Scala and Scalaz-seven might help
In retrospect, I remember what led me astray. When I realized that I had to use a State transformer with a Trampoline, I just got scared by the Applicative instance I had to provide. Its type is:
  /**
   * Here we want M1 to `Trampoline` and M2 to be `IO`
   */
  implicit def StateTMApplicative[M1[_]: Monad, S, M2[_] : Applicative] =
    Applicative.applicative[({type l[a] = StateT[M1, S, M2[a]]})#l]

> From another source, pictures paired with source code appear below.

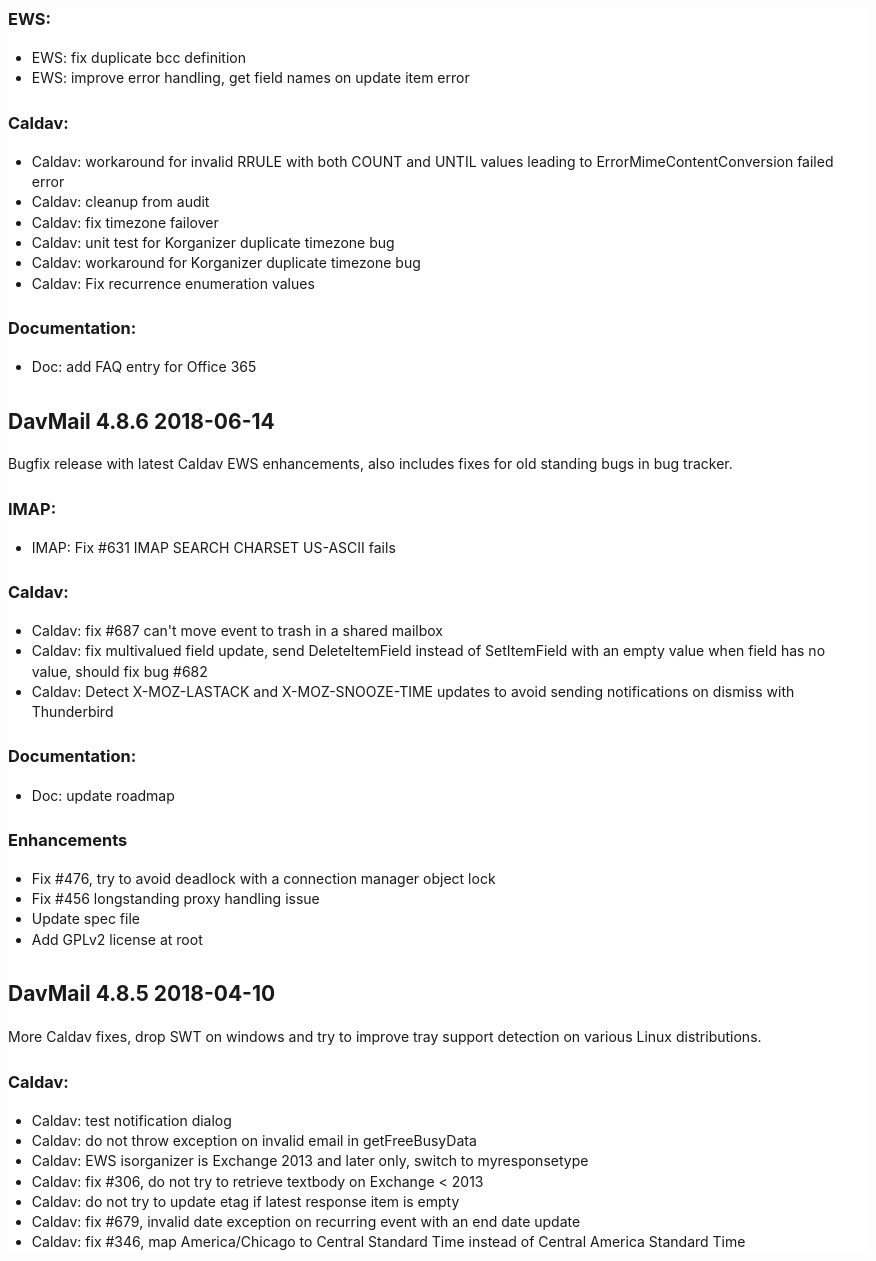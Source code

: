 ### EWS:
- EWS: fix duplicate bcc definition
- EWS: improve error handling, get field names on update item error

### Caldav:
- Caldav: workaround for invalid RRULE with both COUNT and UNTIL values leading to ErrorMimeContentConversion failed error
- Caldav: cleanup from audit
- Caldav: fix timezone failover
- Caldav: unit test for Korganizer duplicate timezone bug
- Caldav: workaround for Korganizer duplicate timezone bug
- Caldav: Fix recurrence enumeration values

### Documentation:
- Doc: add FAQ entry for Office 365


## DavMail 4.8.6 2018-06-14
Bugfix release with latest Caldav EWS enhancements, also includes fixes for old standing bugs in bug tracker.

### IMAP:
- IMAP: Fix #631 IMAP SEARCH CHARSET US-ASCII fails

### Caldav:
- Caldav: fix #687 can't move event to trash in a shared mailbox
- Caldav: fix multivalued field update, send DeleteItemField instead of SetItemField with an empty value when field has no value, should fix bug #682
- Caldav: Detect X-MOZ-LASTACK and X-MOZ-SNOOZE-TIME updates to avoid sending notifications on dismiss with Thunderbird

### Documentation:
- Doc: update roadmap

### Enhancements
- Fix #476, try to avoid deadlock with a connection manager object lock
- Fix #456 longstanding proxy handling issue
- Update spec file
- Add GPLv2 license at root


## DavMail 4.8.5 2018-04-10
More Caldav fixes, drop SWT on windows and try to improve tray support detection on various Linux distributions.

### Caldav:
- Caldav: test notification dialog
- Caldav: do not throw exception on invalid email in getFreeBusyData
- Caldav: EWS isorganizer is Exchange 2013 and later only, switch to myresponsetype
- Caldav: fix #306, do not try to retrieve textbody on Exchange < 2013
- Caldav: do not try to update etag if latest response item is empty
- Caldav: fix #679, invalid date exception on recurring event with an end date update
- Caldav: fix #346, map America/Chicago to Central Standard Time instead of Central America Standard Time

I also need some Pure and Apply instances in scope:
  implicit def StateTMApply[M1[_]: Monad, S, M2[_] : Applicative] =
    new Apply[({type l[a]=StateT[M1, S, M2[a]]})#l] {
      def apply[A, B](f: StateT[M1, S, M2[A => B]], a: StateT[M1, S, M2[A]]) =
        f.flatMap(ff => a.map(aa => aa <*> ff))
    }
  implicit def StateTMPure[M1[_] : Pure, S, M2[_] : Pure] =
    new Pure[({type l[a]=StateT[M1, S, M2[a]]})#l] {
      def pure[A](a: => A) = stateT((s: S) => (s, a.pure[M2]).pure[M1])
    }
Once it's written, it may not seem so hard but I got very confused trying to get there. How can it be made easier? First, we could have better type annotations for partial type application, like:
  // notice the * instead of the "type l" trick
  implicit def StateTMApplicative[M1[_]: Monad, S, M2[_] : Applicative] =
    Applicative.applicative[StateT[M1, S, M2[*]]]
  implicit def StateTMApply[M1[_]: Monad, S, M2[_] : Applicative] =
    new Apply[StateT[M1, S, M2[*]]] {
      def apply[A, B](f: StateT[M1, S, M2[A => B]], a: StateT[M1, S, M2[A]]) =
        f.flatMap(ff => a.map(aa => aa <*> ff))
    }
  implicit def StateTMPure[M1[_] : Pure, S, M2[_] : Pure] =
    new Pure[StateT[M1, S, M2[*]]] {
      def pure[A](a: => A) = stateT((s: S) => (s, a.pure[M2]).pure[M1])
    }
And with a better type inference, the first definition could be even be (we can always dream :-)):
  implicit def StateTMApplicative[M1[_]: Monad, S, M2[_] : Applicative]:
    Applicative[StateT[M1, S, M2[*]]] = Applicative.applicative
Which means that it may even be removed, just import Applicative.applicative!
Actually Scalaz-seven might help by:
- providing those instances out-of-the box 
- even better, provide combinators to create those instances easily. That's what the - composemethod does
- give even better type inference. Look at the - traverseUmethod here, no type annotations Ma!
Now that the fundamentals are working ok for my application, I can go back to adding features, yay!